(TO DO) In the entries below, identify every line with the string "them" and copy it.

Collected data

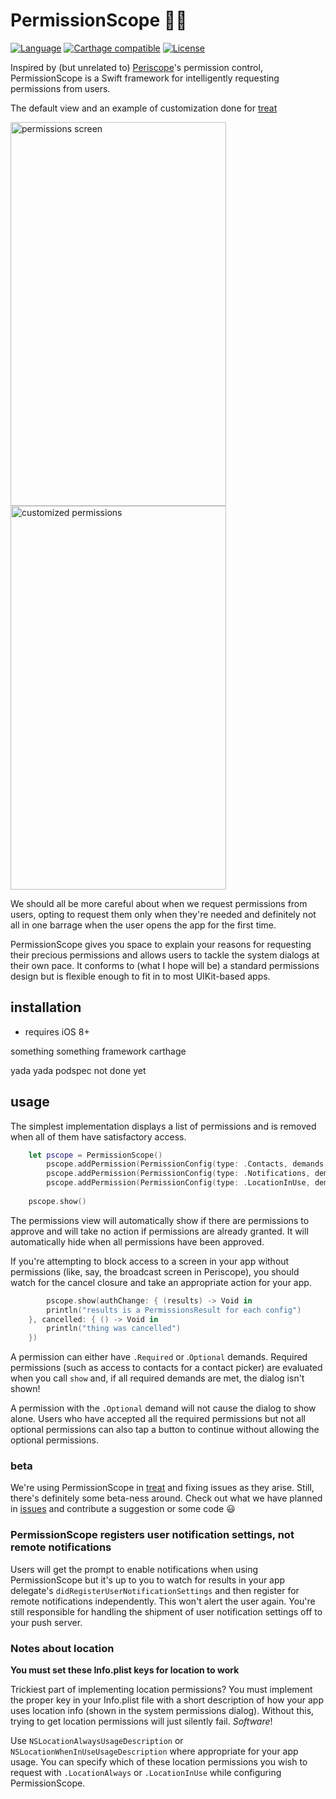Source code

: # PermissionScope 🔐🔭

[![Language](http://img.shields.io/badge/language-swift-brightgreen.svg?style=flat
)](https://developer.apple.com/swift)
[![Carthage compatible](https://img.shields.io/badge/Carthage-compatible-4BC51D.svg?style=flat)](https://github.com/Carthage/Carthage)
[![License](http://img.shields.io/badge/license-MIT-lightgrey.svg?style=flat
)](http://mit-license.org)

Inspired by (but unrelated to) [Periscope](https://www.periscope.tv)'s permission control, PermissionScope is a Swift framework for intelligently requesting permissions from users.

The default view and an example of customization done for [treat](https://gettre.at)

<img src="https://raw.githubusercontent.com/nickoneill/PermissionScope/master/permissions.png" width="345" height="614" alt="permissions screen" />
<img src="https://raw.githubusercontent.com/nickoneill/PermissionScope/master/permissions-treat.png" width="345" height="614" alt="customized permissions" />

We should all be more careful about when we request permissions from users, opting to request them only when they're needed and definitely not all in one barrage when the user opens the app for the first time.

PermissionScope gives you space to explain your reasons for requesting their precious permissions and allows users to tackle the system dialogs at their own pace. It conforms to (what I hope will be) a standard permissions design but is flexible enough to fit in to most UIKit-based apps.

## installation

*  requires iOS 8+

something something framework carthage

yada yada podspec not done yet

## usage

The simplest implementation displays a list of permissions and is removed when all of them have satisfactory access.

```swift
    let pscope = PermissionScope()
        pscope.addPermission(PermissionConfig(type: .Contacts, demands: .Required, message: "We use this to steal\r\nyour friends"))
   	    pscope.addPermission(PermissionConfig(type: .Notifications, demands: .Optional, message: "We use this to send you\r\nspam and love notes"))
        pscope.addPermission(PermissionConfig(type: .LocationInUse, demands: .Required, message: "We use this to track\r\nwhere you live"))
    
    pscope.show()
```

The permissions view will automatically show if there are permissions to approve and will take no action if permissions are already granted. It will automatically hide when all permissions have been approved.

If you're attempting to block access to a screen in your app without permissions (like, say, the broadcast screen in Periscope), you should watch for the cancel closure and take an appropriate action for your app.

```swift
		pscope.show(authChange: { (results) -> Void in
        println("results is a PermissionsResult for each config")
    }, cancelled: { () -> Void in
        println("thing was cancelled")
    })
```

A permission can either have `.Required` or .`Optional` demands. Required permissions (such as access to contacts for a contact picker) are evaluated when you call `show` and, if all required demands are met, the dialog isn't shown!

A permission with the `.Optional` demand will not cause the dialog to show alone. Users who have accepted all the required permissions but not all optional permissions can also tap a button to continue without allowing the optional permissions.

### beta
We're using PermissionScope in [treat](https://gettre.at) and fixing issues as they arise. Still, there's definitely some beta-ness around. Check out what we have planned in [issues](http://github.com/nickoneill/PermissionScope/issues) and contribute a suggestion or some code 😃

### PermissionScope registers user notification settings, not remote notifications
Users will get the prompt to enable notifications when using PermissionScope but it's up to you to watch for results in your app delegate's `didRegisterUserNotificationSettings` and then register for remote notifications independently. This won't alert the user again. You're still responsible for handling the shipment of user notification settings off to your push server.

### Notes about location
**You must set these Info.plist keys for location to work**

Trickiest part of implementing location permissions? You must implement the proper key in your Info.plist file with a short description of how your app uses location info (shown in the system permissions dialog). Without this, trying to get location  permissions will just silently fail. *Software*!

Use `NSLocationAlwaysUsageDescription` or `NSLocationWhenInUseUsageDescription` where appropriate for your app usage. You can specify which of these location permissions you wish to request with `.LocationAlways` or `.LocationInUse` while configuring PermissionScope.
==
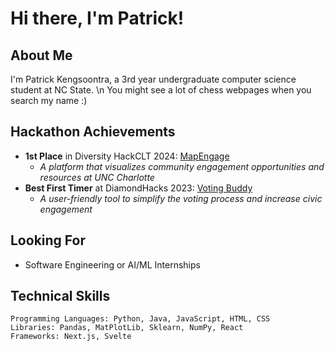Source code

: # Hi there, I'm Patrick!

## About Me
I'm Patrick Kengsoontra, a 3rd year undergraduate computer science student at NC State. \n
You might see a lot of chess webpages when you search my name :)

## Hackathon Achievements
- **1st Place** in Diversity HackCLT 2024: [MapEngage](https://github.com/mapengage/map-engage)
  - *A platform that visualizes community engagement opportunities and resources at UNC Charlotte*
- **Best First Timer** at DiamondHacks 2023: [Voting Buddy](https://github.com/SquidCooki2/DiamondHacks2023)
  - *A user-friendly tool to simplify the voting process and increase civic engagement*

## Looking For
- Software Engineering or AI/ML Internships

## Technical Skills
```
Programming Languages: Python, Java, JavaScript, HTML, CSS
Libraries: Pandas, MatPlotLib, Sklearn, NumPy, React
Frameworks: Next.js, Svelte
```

(TASK SOLUTION)
We should all be more careful about when we request permissions from users, opting to request them only when they're needed and definitely not all in one barrage when the user opens the app for the first time.
The simplest implementation displays a list of permissions and is removed when all of them have satisfactory access.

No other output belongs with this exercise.